Raj Kandola, head of policy and strategic relationships at Greater Birmingham Chambers of Commerce, said: “There was much to admire in this afternoon’s statement as the Chancellor put forward sensible options to tackle our inherent labour market shortages and turbo charge business investment in a bid to raise stagnant productivity levels.

“Support for working parents around childcare costs and pension reform will hopefully bring more people back to the labour market and ensure we retain experienced staff.

“A move towards to full expensing around capex investment was also very welcome. However, for the measure to be truly effective, it’s a policy that needs to be implemented permanently in order to enable long term investment.

“The introduction of a new investment zone in the West Midlands also feels much more strategic and aligned to our regional strengths in education as opposed to the previous iteration – the challenge remains to ensure that jobs and investment aren’t simply being diverted from other parts of the region.

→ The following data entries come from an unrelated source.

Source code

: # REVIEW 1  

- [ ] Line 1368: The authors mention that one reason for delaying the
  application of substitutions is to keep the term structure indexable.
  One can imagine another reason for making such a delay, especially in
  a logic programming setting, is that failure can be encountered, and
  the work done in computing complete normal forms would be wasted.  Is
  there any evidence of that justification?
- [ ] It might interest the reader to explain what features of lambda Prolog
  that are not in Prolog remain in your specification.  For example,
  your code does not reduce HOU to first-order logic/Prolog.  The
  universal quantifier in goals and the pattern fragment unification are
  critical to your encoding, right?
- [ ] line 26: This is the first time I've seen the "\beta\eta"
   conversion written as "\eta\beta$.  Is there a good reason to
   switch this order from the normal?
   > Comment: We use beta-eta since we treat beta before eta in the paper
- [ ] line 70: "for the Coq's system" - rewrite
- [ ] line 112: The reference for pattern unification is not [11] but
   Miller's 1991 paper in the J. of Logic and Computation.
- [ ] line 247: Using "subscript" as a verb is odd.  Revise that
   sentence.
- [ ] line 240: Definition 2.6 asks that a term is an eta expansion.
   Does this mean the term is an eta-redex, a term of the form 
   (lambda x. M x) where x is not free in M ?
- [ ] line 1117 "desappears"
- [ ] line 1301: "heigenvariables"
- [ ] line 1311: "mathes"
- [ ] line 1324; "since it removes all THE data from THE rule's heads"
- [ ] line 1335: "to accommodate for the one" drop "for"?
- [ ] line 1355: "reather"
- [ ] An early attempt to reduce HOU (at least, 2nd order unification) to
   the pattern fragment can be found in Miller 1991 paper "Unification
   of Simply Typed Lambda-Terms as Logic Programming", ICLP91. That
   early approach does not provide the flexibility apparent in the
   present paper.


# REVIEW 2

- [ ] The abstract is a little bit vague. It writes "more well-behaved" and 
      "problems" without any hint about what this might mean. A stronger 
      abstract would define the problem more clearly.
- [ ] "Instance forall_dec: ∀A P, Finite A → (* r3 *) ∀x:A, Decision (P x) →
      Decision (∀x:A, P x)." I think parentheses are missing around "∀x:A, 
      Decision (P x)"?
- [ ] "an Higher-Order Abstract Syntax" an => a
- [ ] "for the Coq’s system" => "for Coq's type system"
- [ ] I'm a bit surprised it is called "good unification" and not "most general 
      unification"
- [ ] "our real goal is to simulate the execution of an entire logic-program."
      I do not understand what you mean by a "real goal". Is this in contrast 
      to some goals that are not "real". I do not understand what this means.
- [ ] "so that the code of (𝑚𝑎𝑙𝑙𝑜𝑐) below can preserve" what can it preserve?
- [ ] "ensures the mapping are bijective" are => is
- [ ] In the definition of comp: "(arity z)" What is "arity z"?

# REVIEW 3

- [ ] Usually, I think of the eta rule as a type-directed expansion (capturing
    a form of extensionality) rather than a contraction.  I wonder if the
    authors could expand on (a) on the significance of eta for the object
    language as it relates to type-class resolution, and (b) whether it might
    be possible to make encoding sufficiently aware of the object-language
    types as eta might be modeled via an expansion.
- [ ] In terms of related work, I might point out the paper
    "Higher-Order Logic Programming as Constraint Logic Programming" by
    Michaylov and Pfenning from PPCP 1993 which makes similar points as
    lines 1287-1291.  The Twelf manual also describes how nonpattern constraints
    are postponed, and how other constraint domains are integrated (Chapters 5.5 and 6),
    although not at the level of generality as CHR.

“Although heavily trailed, greater devolution of powers to the WMCA is also a step in the right direction – for levelling up to truly succeed, decision making powers need to rest with those who truly understand the economic contours of the region.

“Nevertheless, businesses will be disappointed that the Chancellor didn’t go further in a bid to tackle ingrained cost pressures – ignoring the pressing need to reform business rates or a willingness to commit to more generous energy support if wholesale gas prices go up seems like a missed opportunity.”